--- WORK TASK ---
If you see a picture in the data below, omit it and copy the rest exactly.

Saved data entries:
***
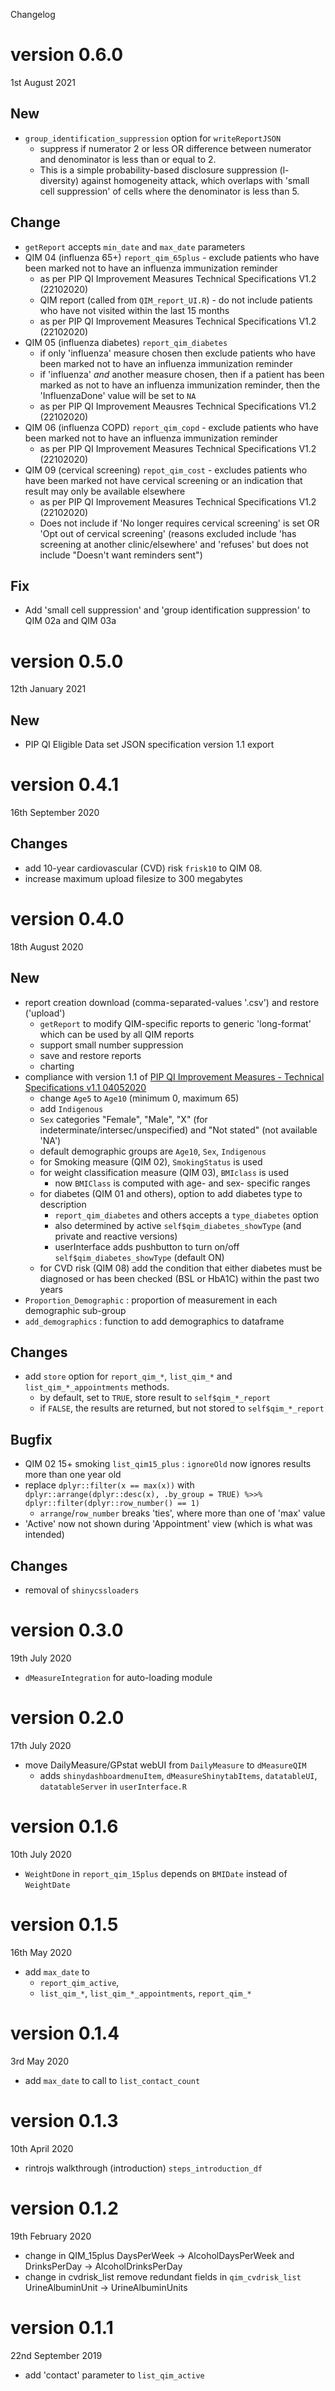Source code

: Changelog

# version 0.6.0
1st August 2021

## New

* `group_identification_suppression` option for `writeReportJSON`
  + suppress if numerator 2 or less OR difference between numerator and denominator is less than or equal to 2.
  + This is a simple probability-based disclosure suppression (l-diversity) against homogeneity attack,
    which overlaps with 'small cell suppression' of cells where the denominator is less than 5.

## Change

* `getReport` accepts `min_date` and `max_date` parameters
* QIM 04 (influenza 65+) `report_qim_65plus` - exclude patients who have been marked not to have an influenza immunization reminder
  + as per PIP QI Improvement Measures Technical Specifications V1.2 (22102020)
  + QIM report (called from `QIM_report_UI.R`) - do not include patients who have not visited within the last 15 months
  + as per PIP QI Improvement Measures Technical Specifications V1.2 (22102020)
* QIM 05 (influenza diabetes) `report_qim_diabetes`
  + if only 'influenza' measure chosen then exclude patients who have been marked not to have an influenza immunization reminder
  + if 'influenza' *and* another measure chosen, then if a patient has been marked as not to have an influenza immunization reminder,
    then the 'InfluenzaDone' value will be set to `NA`
  + as per PIP QI Improvement Meausres Technical Specifications V1.2 (22102020)
* QIM 06 (influenza COPD) `report_qim_copd` - exclude patients who have been marked not to have an influenza immunization reminder
  + as per PIP QI Improvement Measures Technical Specifications V1.2 (22102020)
* QIM 09 (cervical screening) `repot_qim_cost` - excludes patients who have been marked not have cervical screening or
  an indication that result may only be available elsewhere
  + as per PIP QI Improvement Measures Technical Specifications V1.2 (22102020)
  + Does not include if 'No longer requires cervical screening' is set
    OR 'Opt out of cervical screening' (reasons excluded include 'has screening at another clinic/elsewhere' and
    'refuses'  but does not include "Doesn't want reminders sent")

## Fix

* Add 'small cell suppression' and 'group identification suppression' to QIM 02a and QIM 03a

# version 0.5.0
12th January 2021

## New

* PIP QI Eligible Data set JSON specification version 1.1 export 

# version 0.4.1
16th September 2020

## Changes

* add 10-year cardiovascular (CVD) risk `frisk10` to QIM 08.
* increase maximum upload filesize to 300 megabytes

# version 0.4.0
18th August 2020

## New

* report creation download (comma-separated-values '.csv') and restore ('upload')
  + `getReport` to modify QIM-specific reports to generic 'long-format' which can be used by all QIM reports
  + support small number suppression
  + save and restore reports
  + charting
* compliance with version 1.1 of [PIP QI Improvement Measures - Technical Specifications v1.1 04052020](https://www1.health.gov.au/internet/main/publishing.nsf/Content/46506AF50A4824B6CA25848600113FFF/$File/PIP-QI-Technical-Specifications.pdf)
  + change `Age5` to `Age10` (minimum 0, maximum 65)
  + add `Indigenous`
  + `Sex` categories "Female", "Male", "X" (for indeterminate/intersec/unspecified) and "Not stated" (not available 'NA')
  + default demographic groups are `Age10`, `Sex`, `Indigenous`
  + for Smoking measure (QIM 02), `SmokingStatus` is used
  + for weight classification measure (QIM 03), `BMIclass` is used
    - now `BMIClass` is computed with age- and sex- specific ranges
  + for diabetes (QIM 01 and others), option to add diabetes type to description
    - `report_qim_diabetes` and others accepts a `type_diabetes` option
    - also determined  by active `self$qim_diabetes_showType` (and private and reactive versions)
    - userInterface adds pushbutton to turn on/off `self$qim_diabetes_showType` (default ON)
  + for CVD risk (QIM 08) add the condition that either diabetes must be diagnosed
    or has been checked (BSL or HbA1C) within the past two years
* `Proportion_Demographic` : proportion of measurement in each demographic sub-group
* `add_demographics` : function to add demographics to dataframe

## Changes

* add `store` option for `report_qim_*`, `list_qim_*` and `list_qim_*_appointments` methods.
  + by default, set to `TRUE`, store result to `self$qim_*_report`
  + if `FALSE`, the results are returned, but not stored to `self$qim_*_report`

## Bugfix

* QIM 02 15+ smoking `list_qim15_plus` : `ignoreOld` now ignores results more than one year old
* replace `dplyr::filter(x == max(x))` with `dplyr::arrange(dplyr::desc(x), .by_group = TRUE) %>>% dplyr::filter(dplyr::row_number() == 1)`
  + `arrange`/`row_number` breaks 'ties', where more than one of 'max' value
* 'Active' now not shown during 'Appointment' view (which is what was intended)

## Changes

* removal of `shinycssloaders`

# version 0.3.0
19th July 2020

* `dMeasureIntegration` for auto-loading module

# version 0.2.0
17th July 2020

* move DailyMeasure/GPstat webUI from `DailyMeasure` to `dMeasureQIM`
  + adds `shinydashboardmenuItem`, `dMeasureShinytabItems`,
    `datatableUI`, `datatableServer` in `userInterface.R`

# version 0.1.6
10th July 2020

* `WeightDone` in `report_qim_15plus` depends on `BMIDate` instead of `WeightDate`

# version 0.1.5
16th May 2020

* add `max_date` to
  + `report_qim_active`,
  + `list_qim_*`, `list_qim_*_appointments`, `report_qim_*`

# version 0.1.4
3rd May 2020

* add `max_date` to call to `list_contact_count`

# version 0.1.3
10th April 2020

* rintrojs walkthrough (introduction) `steps_introduction_df`

# version 0.1.2
19th February 2020

* change in QIM_15plus
    DaysPerWeek -> AlcoholDaysPerWeek and DrinksPerDay -> AlcoholDrinksPerDay
* change in cvdrisk_list
    remove redundant fields in `qim_cvdrisk_list`
    UrineAlbuminUnit ->  UrineAlbuminUnits

# version 0.1.1
22nd September 2019

* add 'contact' parameter to `list_qim_active`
***
--- SOLUTION FOR THIS EXERCISE ---
Source code

: Changelog

# version 0.6.0
1st August 2021

## New

* `group_identification_suppression` option for `writeReportJSON`
  + suppress if numerator 2 or less OR difference between numerator and denominator is less than or equal to 2.
  + This is a simple probability-based disclosure suppression (l-diversity) against homogeneity attack,
    which overlaps with 'small cell suppression' of cells where the denominator is less than 5.

## Change

* `getReport` accepts `min_date` and `max_date` parameters
* QIM 04 (influenza 65+) `report_qim_65plus` - exclude patients who have been marked not to have an influenza immunization reminder
  + as per PIP QI Improvement Measures Technical Specifications V1.2 (22102020)
  + QIM report (called from `QIM_report_UI.R`) - do not include patients who have not visited within the last 15 months
  + as per PIP QI Improvement Measures Technical Specifications V1.2 (22102020)
* QIM 05 (influenza diabetes) `report_qim_diabetes`
  + if only 'influenza' measure chosen then exclude patients who have been marked not to have an influenza immunization reminder
  + if 'influenza' *and* another measure chosen, then if a patient has been marked as not to have an influenza immunization reminder,
    then the 'InfluenzaDone' value will be set to `NA`
  + as per PIP QI Improvement Meausres Technical Specifications V1.2 (22102020)
* QIM 06 (influenza COPD) `report_qim_copd` - exclude patients who have been marked not to have an influenza immunization reminder
  + as per PIP QI Improvement Measures Technical Specifications V1.2 (22102020)
* QIM 09 (cervical screening) `repot_qim_cost` - excludes patients who have been marked not have cervical screening or
  an indication that result may only be available elsewhere
  + as per PIP QI Improvement Measures Technical Specifications V1.2 (22102020)
  + Does not include if 'No longer requires cervical screening' is set
    OR 'Opt out of cervical screening' (reasons excluded include 'has screening at another clinic/elsewhere' and
    'refuses'  but does not include "Doesn't want reminders sent")

## Fix

* Add 'small cell suppression' and 'group identification suppression' to QIM 02a and QIM 03a

# version 0.5.0
12th January 2021

## New

* PIP QI Eligible Data set JSON specification version 1.1 export 

# version 0.4.1
16th September 2020

## Changes

* add 10-year cardiovascular (CVD) risk `frisk10` to QIM 08.
* increase maximum upload filesize to 300 megabytes

# version 0.4.0
18th August 2020

## New

* report creation download (comma-separated-values '.csv') and restore ('upload')
  + `getReport` to modify QIM-specific reports to generic 'long-format' which can be used by all QIM reports
  + support small number suppression
  + save and restore reports
  + charting
* compliance with version 1.1 of [PIP QI Improvement Measures - Technical Specifications v1.1 04052020](https://www1.health.gov.au/internet/main/publishing.nsf/Content/46506AF50A4824B6CA25848600113FFF/$File/PIP-QI-Technical-Specifications.pdf)
  + change `Age5` to `Age10` (minimum 0, maximum 65)
  + add `Indigenous`
  + `Sex` categories "Female", "Male", "X" (for indeterminate/intersec/unspecified) and "Not stated" (not available 'NA')
  + default demographic groups are `Age10`, `Sex`, `Indigenous`
  + for Smoking measure (QIM 02), `SmokingStatus` is used
  + for weight classification measure (QIM 03), `BMIclass` is used
    - now `BMIClass` is computed with age- and sex- specific ranges
  + for diabetes (QIM 01 and others), option to add diabetes type to description
    - `report_qim_diabetes` and others accepts a `type_diabetes` option
    - also determined  by active `self$qim_diabetes_showType` (and private and reactive versions)
    - userInterface adds pushbutton to turn on/off `self$qim_diabetes_showType` (default ON)
  + for CVD risk (QIM 08) add the condition that either diabetes must be diagnosed
    or has been checked (BSL or HbA1C) within the past two years
* `Proportion_Demographic` : proportion of measurement in each demographic sub-group
* `add_demographics` : function to add demographics to dataframe

## Changes

* add `store` option for `report_qim_*`, `list_qim_*` and `list_qim_*_appointments` methods.
  + by default, set to `TRUE`, store result to `self$qim_*_report`
  + if `FALSE`, the results are returned, but not stored to `self$qim_*_report`

## Bugfix

* QIM 02 15+ smoking `list_qim15_plus` : `ignoreOld` now ignores results more than one year old
* replace `dplyr::filter(x == max(x))` with `dplyr::arrange(dplyr::desc(x), .by_group = TRUE) %>>% dplyr::filter(dplyr::row_number() == 1)`
  + `arrange`/`row_number` breaks 'ties', where more than one of 'max' value
* 'Active' now not shown during 'Appointment' view (which is what was intended)

## Changes

* removal of `shinycssloaders`

# version 0.3.0
19th July 2020

* `dMeasureIntegration` for auto-loading module

# version 0.2.0
17th July 2020

* move DailyMeasure/GPstat webUI from `DailyMeasure` to `dMeasureQIM`
  + adds `shinydashboardmenuItem`, `dMeasureShinytabItems`,
    `datatableUI`, `datatableServer` in `userInterface.R`

# version 0.1.6
10th July 2020

* `WeightDone` in `report_qim_15plus` depends on `BMIDate` instead of `WeightDate`

# version 0.1.5
16th May 2020

* add `max_date` to
  + `report_qim_active`,
  + `list_qim_*`, `list_qim_*_appointments`, `report_qim_*`

# version 0.1.4
3rd May 2020

* add `max_date` to call to `list_contact_count`

# version 0.1.3
10th April 2020

* rintrojs walkthrough (introduction) `steps_introduction_df`

# version 0.1.2
19th February 2020

* change in QIM_15plus
    DaysPerWeek -> AlcoholDaysPerWeek and DrinksPerDay -> AlcoholDrinksPerDay
* change in cvdrisk_list
    remove redundant fields in `qim_cvdrisk_list`
    UrineAlbuminUnit ->  UrineAlbuminUnits

# version 0.1.1
22nd September 2019

* add 'contact' parameter to `list_qim_active`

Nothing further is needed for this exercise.